Count every line that includes the string "positive" in the entries that follow. Nothing besides the number is needed.

|---|

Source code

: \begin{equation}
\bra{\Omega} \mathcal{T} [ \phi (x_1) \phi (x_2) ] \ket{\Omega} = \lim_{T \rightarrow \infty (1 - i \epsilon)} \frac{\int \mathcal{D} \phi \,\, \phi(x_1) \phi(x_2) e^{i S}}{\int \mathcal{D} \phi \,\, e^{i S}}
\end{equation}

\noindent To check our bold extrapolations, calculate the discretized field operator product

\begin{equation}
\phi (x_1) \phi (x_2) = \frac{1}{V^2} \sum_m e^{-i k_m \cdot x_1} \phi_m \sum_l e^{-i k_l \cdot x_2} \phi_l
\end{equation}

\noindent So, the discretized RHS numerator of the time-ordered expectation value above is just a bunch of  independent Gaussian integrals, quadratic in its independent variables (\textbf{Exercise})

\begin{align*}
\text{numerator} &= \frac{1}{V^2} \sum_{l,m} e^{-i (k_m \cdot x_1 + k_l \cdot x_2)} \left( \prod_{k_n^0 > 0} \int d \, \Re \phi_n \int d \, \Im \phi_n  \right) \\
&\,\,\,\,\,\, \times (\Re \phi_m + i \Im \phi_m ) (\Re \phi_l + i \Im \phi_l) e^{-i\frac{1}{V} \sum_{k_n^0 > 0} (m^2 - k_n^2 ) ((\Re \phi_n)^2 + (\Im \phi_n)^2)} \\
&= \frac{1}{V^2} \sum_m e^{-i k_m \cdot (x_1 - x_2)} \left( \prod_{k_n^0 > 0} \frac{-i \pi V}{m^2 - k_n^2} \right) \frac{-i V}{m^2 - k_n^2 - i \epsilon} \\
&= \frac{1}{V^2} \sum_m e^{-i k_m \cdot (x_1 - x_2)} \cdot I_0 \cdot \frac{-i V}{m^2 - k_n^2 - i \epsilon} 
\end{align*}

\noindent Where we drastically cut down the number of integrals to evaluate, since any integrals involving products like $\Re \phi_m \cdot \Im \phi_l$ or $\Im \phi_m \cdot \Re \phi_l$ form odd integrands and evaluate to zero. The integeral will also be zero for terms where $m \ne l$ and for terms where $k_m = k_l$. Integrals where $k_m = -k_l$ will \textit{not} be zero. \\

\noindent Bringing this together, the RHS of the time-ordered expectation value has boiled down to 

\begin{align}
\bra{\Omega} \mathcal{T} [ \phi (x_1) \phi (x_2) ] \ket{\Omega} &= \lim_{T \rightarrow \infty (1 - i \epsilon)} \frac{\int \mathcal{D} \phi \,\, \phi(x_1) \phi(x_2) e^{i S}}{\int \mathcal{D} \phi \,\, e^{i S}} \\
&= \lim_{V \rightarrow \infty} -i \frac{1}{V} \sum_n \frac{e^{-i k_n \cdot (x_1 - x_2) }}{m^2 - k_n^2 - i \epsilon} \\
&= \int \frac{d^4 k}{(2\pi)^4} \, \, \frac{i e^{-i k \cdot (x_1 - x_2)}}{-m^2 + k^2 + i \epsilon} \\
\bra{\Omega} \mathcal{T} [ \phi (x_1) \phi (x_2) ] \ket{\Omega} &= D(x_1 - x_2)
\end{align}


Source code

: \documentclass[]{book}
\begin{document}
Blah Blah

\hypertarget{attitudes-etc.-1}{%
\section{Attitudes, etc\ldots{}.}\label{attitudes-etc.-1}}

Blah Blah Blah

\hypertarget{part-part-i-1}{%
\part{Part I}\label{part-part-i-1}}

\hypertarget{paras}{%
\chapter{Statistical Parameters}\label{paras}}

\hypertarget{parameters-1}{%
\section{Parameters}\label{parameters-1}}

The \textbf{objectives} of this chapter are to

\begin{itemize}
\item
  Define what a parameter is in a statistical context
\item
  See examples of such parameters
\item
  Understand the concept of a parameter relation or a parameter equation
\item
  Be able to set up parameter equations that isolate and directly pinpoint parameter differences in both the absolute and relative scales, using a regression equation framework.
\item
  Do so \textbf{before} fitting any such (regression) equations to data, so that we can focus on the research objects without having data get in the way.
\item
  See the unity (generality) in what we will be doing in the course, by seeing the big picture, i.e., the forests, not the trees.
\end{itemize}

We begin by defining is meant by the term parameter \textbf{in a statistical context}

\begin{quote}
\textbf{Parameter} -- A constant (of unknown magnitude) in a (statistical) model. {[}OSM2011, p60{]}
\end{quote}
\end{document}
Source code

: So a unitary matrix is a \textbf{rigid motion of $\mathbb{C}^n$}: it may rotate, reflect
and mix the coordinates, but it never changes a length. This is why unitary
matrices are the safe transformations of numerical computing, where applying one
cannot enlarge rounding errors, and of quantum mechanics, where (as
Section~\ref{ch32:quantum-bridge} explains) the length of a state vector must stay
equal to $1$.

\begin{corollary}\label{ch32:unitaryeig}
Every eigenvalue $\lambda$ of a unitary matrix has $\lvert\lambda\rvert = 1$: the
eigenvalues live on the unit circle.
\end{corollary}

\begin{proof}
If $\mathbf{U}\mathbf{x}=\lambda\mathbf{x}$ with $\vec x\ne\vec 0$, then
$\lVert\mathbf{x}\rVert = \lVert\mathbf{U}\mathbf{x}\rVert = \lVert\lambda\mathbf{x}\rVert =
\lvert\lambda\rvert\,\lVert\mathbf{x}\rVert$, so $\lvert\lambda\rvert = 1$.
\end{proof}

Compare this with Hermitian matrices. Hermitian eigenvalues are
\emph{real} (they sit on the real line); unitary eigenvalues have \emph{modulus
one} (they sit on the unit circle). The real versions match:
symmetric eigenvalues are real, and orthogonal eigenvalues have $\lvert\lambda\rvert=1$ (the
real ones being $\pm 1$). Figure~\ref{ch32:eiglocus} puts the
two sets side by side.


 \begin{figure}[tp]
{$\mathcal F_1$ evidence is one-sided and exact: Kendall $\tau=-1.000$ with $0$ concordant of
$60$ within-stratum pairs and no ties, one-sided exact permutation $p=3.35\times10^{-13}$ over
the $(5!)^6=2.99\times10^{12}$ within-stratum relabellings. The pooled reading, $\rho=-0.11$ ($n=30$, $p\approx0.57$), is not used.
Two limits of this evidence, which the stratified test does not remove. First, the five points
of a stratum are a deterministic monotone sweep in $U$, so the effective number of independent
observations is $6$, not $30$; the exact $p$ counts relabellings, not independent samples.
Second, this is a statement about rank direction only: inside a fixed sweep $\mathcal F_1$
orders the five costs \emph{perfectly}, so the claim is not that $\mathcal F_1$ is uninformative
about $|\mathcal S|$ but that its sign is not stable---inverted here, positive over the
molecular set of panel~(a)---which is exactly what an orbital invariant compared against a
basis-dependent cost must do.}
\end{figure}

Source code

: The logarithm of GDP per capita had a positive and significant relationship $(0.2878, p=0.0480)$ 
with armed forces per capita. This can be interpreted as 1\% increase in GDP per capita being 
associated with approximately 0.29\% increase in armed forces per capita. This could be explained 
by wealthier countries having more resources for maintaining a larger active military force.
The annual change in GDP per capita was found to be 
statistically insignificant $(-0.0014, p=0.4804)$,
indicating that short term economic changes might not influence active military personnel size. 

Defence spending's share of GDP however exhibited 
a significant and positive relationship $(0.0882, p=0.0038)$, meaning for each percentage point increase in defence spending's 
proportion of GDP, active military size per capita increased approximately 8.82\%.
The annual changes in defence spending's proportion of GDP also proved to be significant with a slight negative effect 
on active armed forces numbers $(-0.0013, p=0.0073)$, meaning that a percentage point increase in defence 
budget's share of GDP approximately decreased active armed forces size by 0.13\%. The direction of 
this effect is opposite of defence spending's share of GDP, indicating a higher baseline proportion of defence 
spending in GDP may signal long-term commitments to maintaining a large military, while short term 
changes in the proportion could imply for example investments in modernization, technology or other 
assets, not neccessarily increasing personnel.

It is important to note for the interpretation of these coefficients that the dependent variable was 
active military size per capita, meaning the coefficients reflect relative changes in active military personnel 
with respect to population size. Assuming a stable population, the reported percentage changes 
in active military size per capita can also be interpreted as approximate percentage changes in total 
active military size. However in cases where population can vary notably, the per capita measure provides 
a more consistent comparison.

|---|

◆ **Answer section**
3